The evidence consistently demonstrates that hair-based discrimination is essentially race-based and creates substantial societal and economic harm to Black people who choose not to conform to an employer’s grooming standards, regardless of the health risk, costs and inherent unfairness of this standard.
Efforts to Pass Federal CROWN Act Legislation
Federal courts have varied in their holdings as to whether discrimination based on an individual’s natural hairstyle is illegal under the current federal anti-discrimination laws, such as Title VII. That is because federal Civil Rights laws only focus on a person’s immutable – or unchangeable – characteristics, not appearance.

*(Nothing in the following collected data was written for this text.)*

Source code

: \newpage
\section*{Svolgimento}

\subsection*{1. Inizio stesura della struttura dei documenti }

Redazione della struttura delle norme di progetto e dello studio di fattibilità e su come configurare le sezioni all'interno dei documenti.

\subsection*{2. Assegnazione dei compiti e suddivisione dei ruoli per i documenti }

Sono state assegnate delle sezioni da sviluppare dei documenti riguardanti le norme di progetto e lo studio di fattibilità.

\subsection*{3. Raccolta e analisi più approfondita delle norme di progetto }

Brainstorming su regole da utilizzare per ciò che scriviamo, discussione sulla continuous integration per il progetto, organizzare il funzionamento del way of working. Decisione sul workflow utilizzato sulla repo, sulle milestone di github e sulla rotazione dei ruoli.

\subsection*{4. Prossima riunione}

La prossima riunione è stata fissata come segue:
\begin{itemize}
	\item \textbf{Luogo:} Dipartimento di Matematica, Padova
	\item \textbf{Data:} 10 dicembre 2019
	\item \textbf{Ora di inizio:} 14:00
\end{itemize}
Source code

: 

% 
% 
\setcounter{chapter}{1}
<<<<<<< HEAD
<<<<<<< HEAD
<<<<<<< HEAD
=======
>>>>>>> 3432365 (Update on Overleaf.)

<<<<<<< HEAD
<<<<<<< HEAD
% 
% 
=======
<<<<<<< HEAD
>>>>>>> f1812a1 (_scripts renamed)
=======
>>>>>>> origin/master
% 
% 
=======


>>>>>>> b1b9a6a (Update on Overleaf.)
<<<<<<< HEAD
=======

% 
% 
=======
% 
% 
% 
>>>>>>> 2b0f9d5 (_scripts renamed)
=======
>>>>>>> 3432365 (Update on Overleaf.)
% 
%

In 2017, the 11th Circuit Court of Appeals found, “banning dreadlocks in the workplace under a race-neutral grooming policy—without more—does not constitute intentional race-based discrimination.” The ABA addressed the matter in two separate articles “Is Hair Discrimination Race Discrimination?” and “Good Hair/Bad Hair: A Discussion about the CROWN Act and Discrimination,” which also includes a recorded webinar on the subject.
Congress is slowly working on the issue. In 2022, the House of Representatives passed H.R.2116 (Creating a Respectful and Open World for Natural Hair (CROWN) Act of 2022), prohibiting racial discrimination based on hairstyle or hair texture in employment and educational settings. Currently, the bill is assigned to the Senate’s Judiciary Committee and awaiting reintroduction into the 2023 legislative session.
The CROWN Coalition and State Action
The CROWN Coalition leads the Official Campaign of the CROWN Act and was founded by Dove, the National Urban League, Color of Change, and the Western Center for Law & Poverty. They have an information website: www.thecrownact.com. This Coalition is a significant driver in influencing state and local governments to extend current statutes to protect hair texture and protective styles in the workplace and public schools. Many states and municipalities across the United States either have pending legislation or have already passed their own protections, including the following jurisdictions with new CROWN Act state and local laws*:
- On the West Coast: Alaska, California, Colorado, New Mexico, Nevada, Oregon and Washington, and large cities in Arizona
- In the Midwest: Illinois, Minnesota and Nebraska, and large cities in Michigan and Wisconsin.
- On the East Coast: Connecticut, Delaware, Maine, Maryland, Massachusetts, New Jersey, New York and large cities in Pennsylvania.
- In the South: Louisiana, Tennessee, Virginia and many large cities in Florida, Georgia, Kentucky, North Carolina, Texas, and West Virginia.
There are currently no related bills pending in the New Hampshire Legislature this session.
Recommendations for Employers
Review your handbook critically for an inadvertent bias in your grooming policies and discuss recruiting practices to preventing hair bias. Employers located in states with CROWN Acts, or with employees working from such states, should also review and update their employee handbooks to reflect the proper definition of “race” to include the hair-based protections. Be proactive and work hard to make sure everyone feels welcome in your organization. This topic provides another opportunity to promote the importance of diversity and cultural sensitivity in the workplace. By providing educational opportunities, guidance, and leadership to your front-line managers and supervisors, you can help them understand the impact of discrimination and how to avoid it. Everyone should know your expectations for a workplace free from discrimination.